EXERCISE DATA:
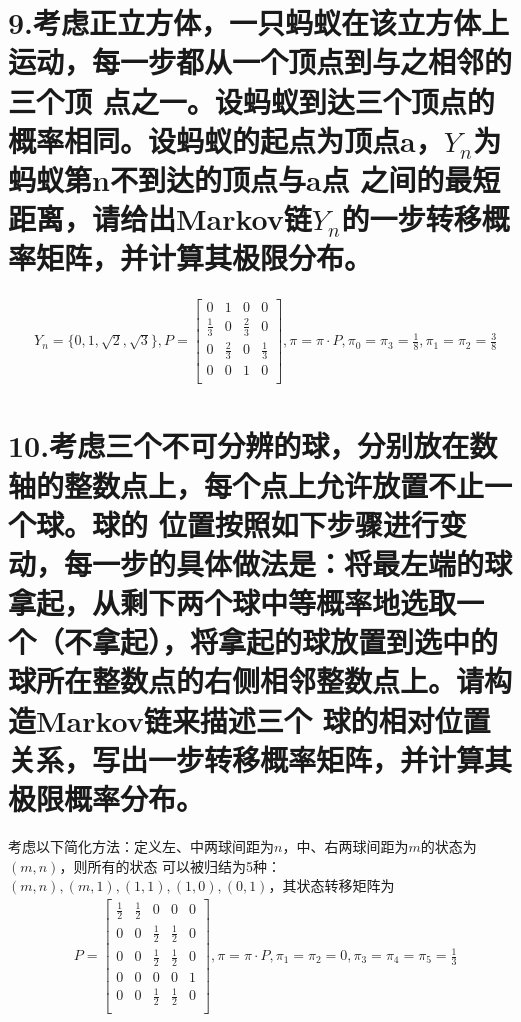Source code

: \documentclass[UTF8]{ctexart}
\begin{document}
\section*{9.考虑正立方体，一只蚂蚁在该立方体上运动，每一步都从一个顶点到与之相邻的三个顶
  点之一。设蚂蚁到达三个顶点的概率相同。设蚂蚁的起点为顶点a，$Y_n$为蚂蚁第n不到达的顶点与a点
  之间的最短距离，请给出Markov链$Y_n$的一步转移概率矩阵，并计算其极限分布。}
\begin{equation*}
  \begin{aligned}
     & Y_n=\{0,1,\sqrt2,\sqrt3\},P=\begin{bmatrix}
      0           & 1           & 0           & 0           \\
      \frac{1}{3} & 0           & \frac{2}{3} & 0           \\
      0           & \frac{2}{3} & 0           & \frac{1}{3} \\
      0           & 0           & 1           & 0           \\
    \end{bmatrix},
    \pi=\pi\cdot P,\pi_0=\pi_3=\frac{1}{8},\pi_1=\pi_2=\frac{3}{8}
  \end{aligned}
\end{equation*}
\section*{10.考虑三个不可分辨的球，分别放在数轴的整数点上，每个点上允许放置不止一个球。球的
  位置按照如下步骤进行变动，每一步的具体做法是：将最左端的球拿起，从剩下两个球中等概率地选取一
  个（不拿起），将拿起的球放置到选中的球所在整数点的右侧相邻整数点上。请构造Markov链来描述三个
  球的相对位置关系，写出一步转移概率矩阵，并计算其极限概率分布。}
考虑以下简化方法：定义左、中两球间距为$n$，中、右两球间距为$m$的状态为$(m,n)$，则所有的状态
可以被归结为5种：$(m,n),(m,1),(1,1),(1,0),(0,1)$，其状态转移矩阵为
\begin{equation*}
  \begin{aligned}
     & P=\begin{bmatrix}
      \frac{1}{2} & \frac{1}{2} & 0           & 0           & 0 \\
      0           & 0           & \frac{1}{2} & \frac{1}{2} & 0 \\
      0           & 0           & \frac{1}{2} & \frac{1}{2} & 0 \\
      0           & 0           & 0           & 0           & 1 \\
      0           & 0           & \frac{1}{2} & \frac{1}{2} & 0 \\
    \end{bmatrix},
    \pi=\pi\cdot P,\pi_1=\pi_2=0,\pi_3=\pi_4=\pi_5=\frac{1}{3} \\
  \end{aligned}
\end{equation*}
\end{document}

...

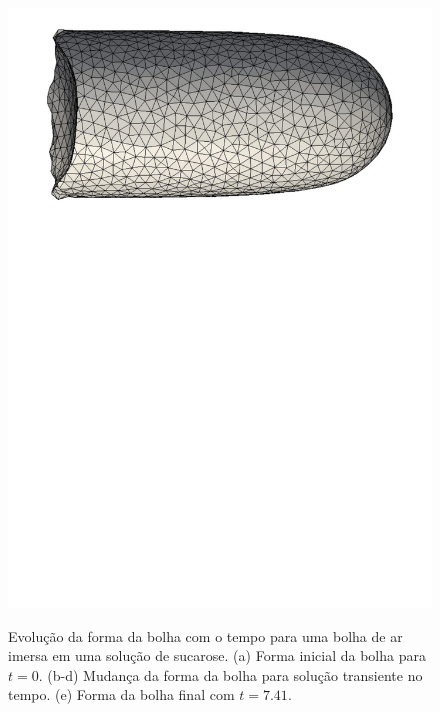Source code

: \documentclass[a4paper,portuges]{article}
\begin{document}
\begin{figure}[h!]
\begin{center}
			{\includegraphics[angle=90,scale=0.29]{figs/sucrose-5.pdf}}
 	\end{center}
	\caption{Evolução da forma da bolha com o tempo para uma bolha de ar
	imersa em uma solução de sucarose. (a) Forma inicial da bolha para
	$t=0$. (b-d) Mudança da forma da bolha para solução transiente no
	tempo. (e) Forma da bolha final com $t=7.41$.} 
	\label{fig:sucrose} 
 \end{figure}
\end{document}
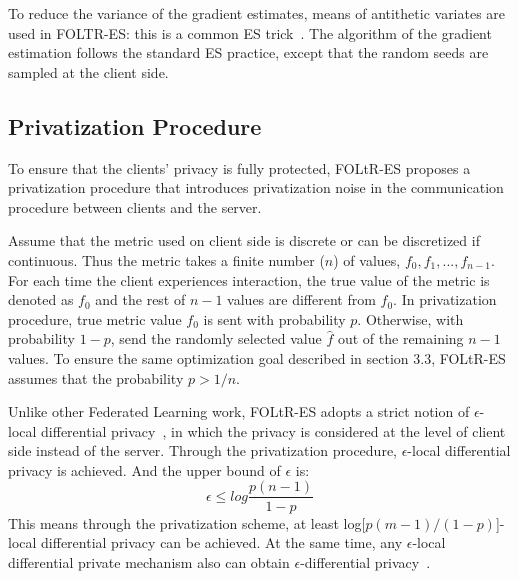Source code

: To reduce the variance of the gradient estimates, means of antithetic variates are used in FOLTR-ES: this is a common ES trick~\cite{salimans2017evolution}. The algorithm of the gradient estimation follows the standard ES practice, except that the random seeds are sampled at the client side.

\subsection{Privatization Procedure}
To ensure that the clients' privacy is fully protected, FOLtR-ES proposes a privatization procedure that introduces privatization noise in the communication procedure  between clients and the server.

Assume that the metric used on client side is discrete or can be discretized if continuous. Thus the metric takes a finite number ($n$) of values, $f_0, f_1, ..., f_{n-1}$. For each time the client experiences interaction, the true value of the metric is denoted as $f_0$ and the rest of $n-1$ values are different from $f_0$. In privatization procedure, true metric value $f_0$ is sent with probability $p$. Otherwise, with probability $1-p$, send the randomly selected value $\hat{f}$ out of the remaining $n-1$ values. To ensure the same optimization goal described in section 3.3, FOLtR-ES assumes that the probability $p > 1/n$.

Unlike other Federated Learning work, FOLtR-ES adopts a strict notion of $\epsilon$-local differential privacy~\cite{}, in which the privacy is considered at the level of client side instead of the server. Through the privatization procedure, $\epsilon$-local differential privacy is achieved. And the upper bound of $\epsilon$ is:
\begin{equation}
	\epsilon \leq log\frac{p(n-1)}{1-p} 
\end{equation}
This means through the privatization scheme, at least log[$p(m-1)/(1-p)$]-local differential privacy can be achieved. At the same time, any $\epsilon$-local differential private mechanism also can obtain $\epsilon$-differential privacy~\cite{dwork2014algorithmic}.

--

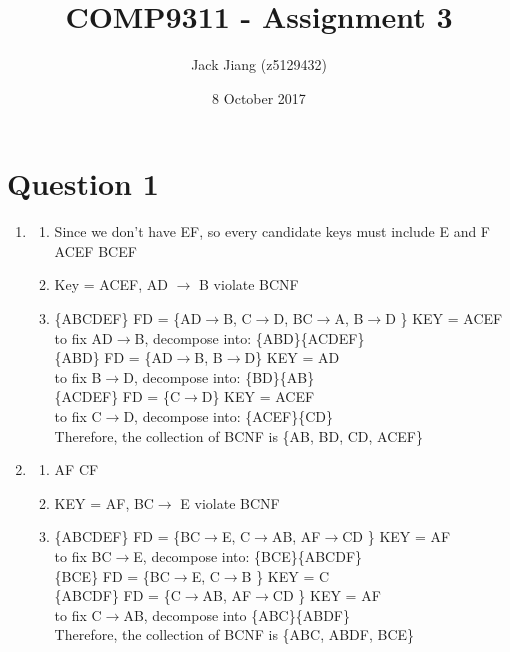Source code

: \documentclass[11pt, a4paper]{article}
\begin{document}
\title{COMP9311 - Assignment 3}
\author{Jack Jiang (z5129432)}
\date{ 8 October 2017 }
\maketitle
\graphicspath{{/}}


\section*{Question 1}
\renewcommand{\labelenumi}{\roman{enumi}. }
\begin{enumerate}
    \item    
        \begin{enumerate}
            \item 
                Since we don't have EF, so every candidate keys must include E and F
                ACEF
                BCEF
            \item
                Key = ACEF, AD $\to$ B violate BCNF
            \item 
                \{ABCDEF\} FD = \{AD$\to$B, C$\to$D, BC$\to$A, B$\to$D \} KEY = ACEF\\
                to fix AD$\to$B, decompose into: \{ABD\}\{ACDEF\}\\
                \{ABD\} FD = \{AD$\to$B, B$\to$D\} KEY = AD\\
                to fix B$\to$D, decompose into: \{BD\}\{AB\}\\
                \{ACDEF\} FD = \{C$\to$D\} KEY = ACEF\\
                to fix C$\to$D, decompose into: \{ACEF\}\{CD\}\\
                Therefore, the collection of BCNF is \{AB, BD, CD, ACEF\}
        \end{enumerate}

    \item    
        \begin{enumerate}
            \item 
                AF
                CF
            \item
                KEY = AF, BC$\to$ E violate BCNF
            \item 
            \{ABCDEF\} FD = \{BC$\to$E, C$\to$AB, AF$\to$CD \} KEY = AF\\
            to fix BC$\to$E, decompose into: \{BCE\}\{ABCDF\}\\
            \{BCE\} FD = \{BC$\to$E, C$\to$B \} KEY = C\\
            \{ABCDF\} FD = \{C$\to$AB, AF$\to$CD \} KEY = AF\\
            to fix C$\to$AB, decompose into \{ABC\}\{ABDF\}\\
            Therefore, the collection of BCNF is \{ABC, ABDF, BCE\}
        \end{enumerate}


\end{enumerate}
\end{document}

PROBLEM TO WORK ON:
Copy out, from the material above, each line where the word "article" is present.

FINAL ANSWER:
: \documentclass[a4paper,portuges]{article}
: \documentclass[11pt, a4paper]{article}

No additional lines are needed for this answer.